HSPs had to meet the following inclusion criteria: (1) Japanese ethnicity; (2) 50 years of age or older; (3) no personal or familial diagnostic history of psychiatric disorder and no consultation with a psychiatrist, psychotherapist, neurologist, or neurosurgeon; (4) no personal or familial history of psychotropic drug use, including sleeping pills, anxiolytics, antidepressants, and antipsychotics; (5) no history of oral steroid or immunosuppressant use; (6) no history of syncope; (7) no history of organic cerebral disorders, including brain tumors or strokes; (8) no history of head injuries; (9) no history of meningitis; (10) no history of movement, sensory, or gait disturbances; (11) no history of spinal disease or arthropathy; (12) no history of thyroid disease; (13) no history of hypertension; and (14) no history of chronic liver disease or chronic kidney disease. We excluded participants if they could not remain still during the MEG recording, if they slept during the recording, or if the MEG data could not be acquired because of problems with the machine.
The study adhered to the guidelines set by the Declaration of Helsinki and was performed in accordance with protocols approved by the Research Ethics Committee of the Osaka University Clinical Trial Centre (no. 14448, UMIN000022957). Each participant provided written informed consent after being informed of the study’s purpose. For the patients who were unable to make their own decisions about participation in the study, consent from their legal guardian was requested. However, all patients who participated in this study had normal cognitive and decision abilities and were able to give their own consent for participation.
MEG data acquisition
MEG data were acquired using a 160-channel whole-head MEG system (MEG Vision NEO, Yokogawa Electric Corporation, Tokyo, Japan). Each participant placed himself or herself in a supine position in a magnetically shielded room, where 5 head-marker coils were attached to his or her face before MEG recording started. Before and after each MEG recording, the positions of the head-marker coils were measured to determine the position and orientation of the MEG sensors relative to the participant’s head. The maximum acceptable difference in position from recording start to recording end was 5 mm. To align MEG data with individual magnetic resonance imaging data (T1 weighted; Signa HDxt Excite 3.0 T, GE Healthcare UK Ltd., Buckinghamshire, UK), we scanned the three-dimensional facial surface and 50 points on each participant’s scalp (FastSCAN Cobra, Polhemus, Colchester, Vermont, USA).
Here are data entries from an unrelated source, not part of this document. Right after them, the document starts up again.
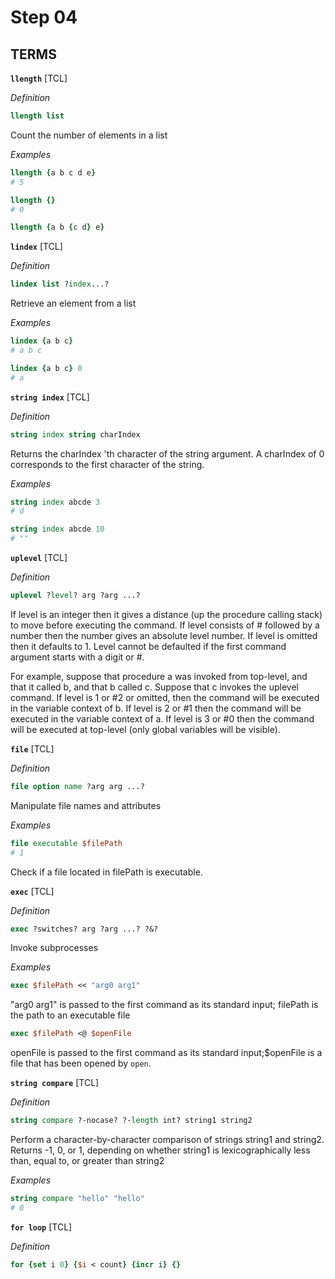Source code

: # Step 04


## TERMS
**`llength`** [TCL]

*Definition*
```tcl
llength list
```
Count the number of elements in a list

*Examples*
```tcl
llength {a b c d e}
# 5
```
```tcl
llength {}
# 0
```
```tcl
llength {a b {c d} e}
```

**`lindex`** [TCL]

*Definition*
```tcl
lindex list ?index...?
```
Retrieve an element from a list

*Examples*
```tcl
lindex {a b c}
# a b c
```
```tcl
lindex {a b c} 0
# a
```

**`string index`** [TCL]

*Definition*
```tcl
string index string charIndex
```
Returns the charIndex 'th character of the string argument. A charIndex of 0 corresponds to the first character of the string.

*Examples*
```tcl
string index abcde 3
# d
```

```tcl
string index abcde 10
# ""
```

**`uplevel`** [TCL]

*Definition*
```tcl
uplevel ?level? arg ?arg ...?
```
If level is an integer then it gives a distance (up the procedure calling stack) to move before executing the command. If level consists of # followed by a number then the number gives an absolute level number. If level is omitted then it defaults to 1. Level cannot be defaulted if the first command argument starts with a digit or #.

For example, suppose that procedure a was invoked from top-level, and that it called b, and that b called c. Suppose that c invokes the uplevel command. If level is 1 or #2 or omitted, then the command will be executed in the variable context of b. If level is 2 or #1 then the command will be executed in the variable context of a. If level is 3 or #0 then the command will be executed at top-level (only global variables will be visible).

**`file`** [TCL]

*Definition*
```tcl
file option name ?arg arg ...?
```

Manipulate file names and attributes

*Examples*
```tcl
file executable $filePath
# 1
```
Check if a file located in filePath is executable.

**`exec`** [TCL]

*Definition*
```tcl
exec ?switches? arg ?arg ...? ?&?
```

Invoke subprocesses

*Examples*
```tcl
exec $filePath << "arg0 arg1"
```
"arg0 arg1" is passed to the first command as its standard input; filePath is the path to an executable file

```tcl
exec $filePath <@ $openFile
```
openFile is passed to the first command as its standard input;$openFile is a file that has been opened by `open`.

**`string compare`** [TCL]

*Definition*
```tcl
string compare ?-nocase? ?-length int? string1 string2
```
Perform a character-by-character comparison of strings string1 and string2. Returns -1, 0, or 1, depending on whether string1 is lexicographically less than, equal to, or greater than string2

*Examples*
```tcl
string compare "hello" "hello"
# 0
```

**`for loop`** [TCL]

*Definition*
```tcl
for {set i 0} {$i < count} {incr i} {}
```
The recording-pass band was 0.1–500 Hz, with a sample rate of 2000 Hz.
All participants were instructed to remain awake in a resting state while in the MEG scanner and to keep their eyes closed without thinking about anything in particular. The instruction to keep eyes closed was designed to avoid artifacts from eye blinking. With participants in this state, continuous MEG data were acquired for more than 240 s.
Preprocessing of MEG signals
We applied the continuously adjusted least-squares method42, performed with MEG Laboratory software (Yokogawa Electric Corporation) using two reference magnetometers, to eliminate environmental (offline) noise. We used Brainstorm43 with default parameters for MEG data preprocessing and MEG source imaging.
Of the original 160 channels, we excluded 10 in the temporal region for all participants because those channels were easily contaminated by muscle artifacts. MEG data resampling at 1000 Hz and high-pass filtering at 0.5 Hz were performed for baseline correction. In an independent component analysis, we used the infomax algorithm implemented in Brainstorm to isolate ocular and cardiac artifacts. That algorithm calls the function runica.m from the EEGLAB toolbox44. Afterwards, we visually inspected the MEG data to detect remaining segments that were contaminated by muscle artifacts or environmental noise with reference to the records or video images obtained during MEG acquisition. After visually selecting the contaminated segments, we confirmed that the maximum amplitude in the contaminated segments had a high standard deviation (SD), exceeding 5 SDs over the clean segments. Confirmed contaminated segments in all channels were discarded from subsequent analyses (Fig. 6). The length of the data used for each participant in the subsequent analysis is shown in Supplementary Table S1. To eliminate powerline contamination, we applied a band-stop filter at 60 Hz with a width of 1.5 Hz to the clean MEG data. Finally, to increase the calculation speed, the MEG data were resampled at 500 Hz. Data with irremediable artifacts, usually caused by dental implants, were excluded from further analysis.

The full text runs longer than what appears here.